What does this amount to? Parks says roughly 10% of broadband subscribers are probable cord-cutters, with half of those highly likely to make the change in the next 12 months.
This further complicates the issue over the 75% or so of U.S. TV consumers who still get their TV networks via traditional pay TV services, a business continuing to see steady loss of consumers.
That difference might mean those specific consumers are more comfortable making big jumps to new tech platforms. They might have less concerns about potential technical issues on digital video platforms than mainstream TV consumers.
What will make new consumers take the leap?
Perhaps the advent of new delivery technology -- like 5G broadband services, which might cure “latency” video issues, as well as helping to minimize outages.
Some of those outages might be top of mind for consumers mulling the idea of cutting the cord.

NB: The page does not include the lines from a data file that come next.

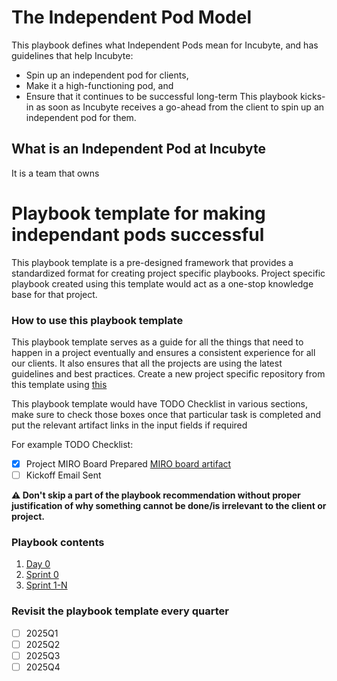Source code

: # The Independent Pod Model
This playbook defines what Independent Pods mean for Incubyte, and has guidelines that help Incubyte:
- Spin up an independent pod for clients,
- Make it a high-functioning pod, and
- Ensure that it continues to be successful long-term
This playbook kicks-in as soon as Incubyte receives a go-ahead from the client to spin up an independent pod for them.

## What is an Independent Pod at Incubyte
It is a team that owns 



# Playbook template for making independant pods successful 
This playbook template is a pre-designed framework that provides a standardized format for creating project specific playbooks. Project specific playbook created using this template would act as a one-stop knowledge base for that project. 

### How to use this playbook template

This playbook template serves as a guide for all the things that need to happen in a project eventually and ensures a consistent experience for all our clients. It also ensures that all the projects are using the latest guidelines and best practices. Create a new project specific repository from this template using [this](https://docs.github.com/en/repositories/creating-and-managing-repositories/creating-a-repository-from-a-template)

This playbook template would have TODO Checklist in various sections, make sure to check those boxes once that particular task is completed and put the relevant artifact links in the input fields if required

For example
TODO Checklist:
- [x] Project MIRO Board Prepared [MIRO board artifact](https://miro.com/app/board/uXjVLy8lmks=/)
- [ ] Kickoff Email Sent

**⚠️ Don't skip a part of the playbook recommendation without proper justification of why something cannot be done/is irrelevant to the client or project.**

### Playbook contents

1. [Day 0](./day-0/README.md)
2. [Sprint 0](./sprint-0/README.md)
3. [Sprint 1-N](./sprint-1-n/README.md)


### Revisit the playbook template every quarter
- [ ] 2025Q1
- [ ] 2025Q2
- [ ] 2025Q3
- [ ] 2025Q4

Just look at the recent snafus: A highly publicized Hulu outage occurred during the recent 2020 Democratic Presidential Debate live event. In February, CBS Sports app and CBS All Access (via Roku set top boxes in some cases) had outages when it came to its transmission of the Super Bowl.
Live TV events are key. Parks identifies those high-end mobile video users as being particularly comfortable with the most valued of all TV programming genres -- live video.
If live streaming becomes virtually error-free (and hack-free?), will that increase the slow cord-cutting leak to a fast flow?